[Dataset records Boundary: Start]

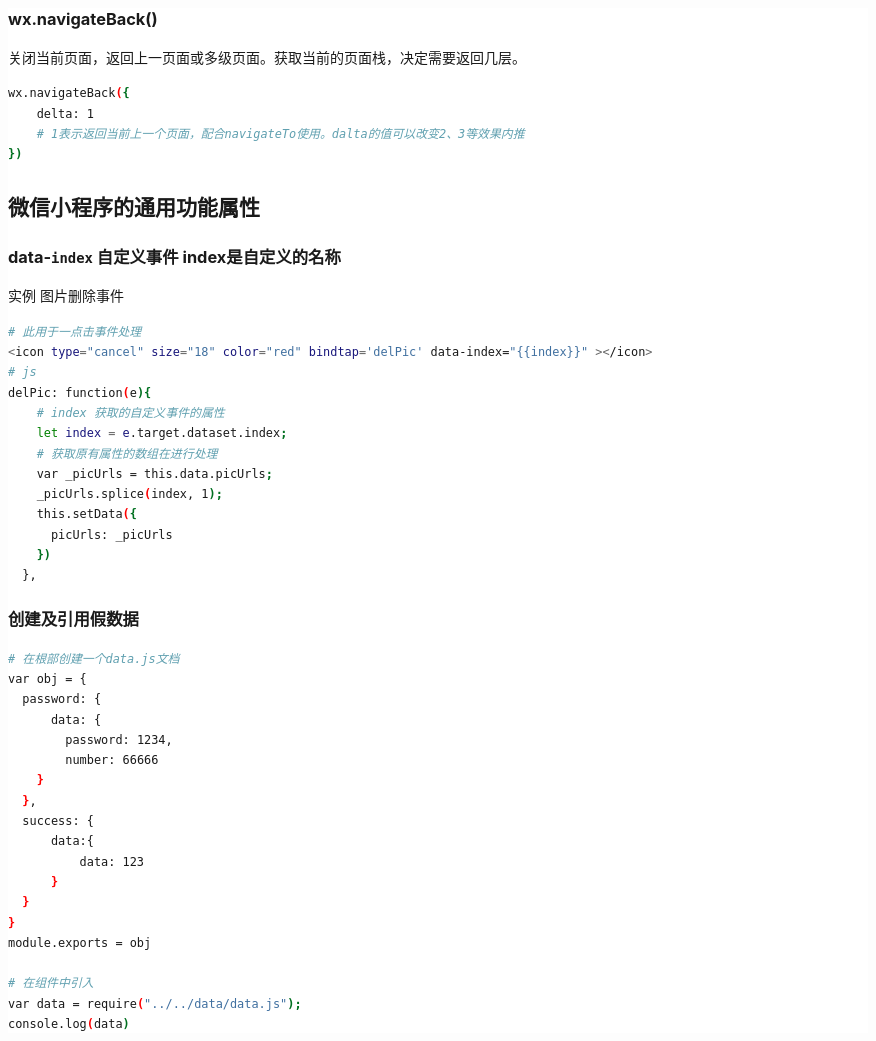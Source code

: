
 ```bash
```

### wx.navigateBack()
关闭当前页面，返回上一页面或多级页面。获取当前的页面栈，决定需要返回几层。
```bash
wx.navigateBack({
    delta: 1  
    # 1表示返回当前上一个页面，配合navigateTo使用。dalta的值可以改变2、3等效果内推
})
```

## 微信小程序的通用功能属性
### data-`index` 自定义事件 index是自定义的名称
实例 图片删除事件
```bash
# 此用于一点击事件处理 
<icon type="cancel" size="18" color="red" bindtap='delPic' data-index="{{index}}" ></icon>
# js
delPic: function(e){
    # index 获取的自定义事件的属性
    let index = e.target.dataset.index;
    # 获取原有属性的数组在进行处理
    var _picUrls = this.data.picUrls;
    _picUrls.splice(index, 1);
    this.setData({
      picUrls: _picUrls
    })
  },
```
### 创建及引用假数据
```bash
# 在根部创建一个data.js文档
var obj = {
  password: {
      data: {
        password: 1234,
        number: 66666
    }
  },
  success: {
      data:{
          data: 123
      }
  }
}
module.exports = obj

# 在组件中引入
var data = require("../../data/data.js");
console.log(data)
```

[Dataset records Boundary: End]

Aim of the task ->
The expected output is each line of the records above that includes the word "delPic".

Answer for this exercise ->
<icon type="cancel" size="18" color="red" bindtap='delPic' data-index="{{index}}" ></icon>
delPic: function(e){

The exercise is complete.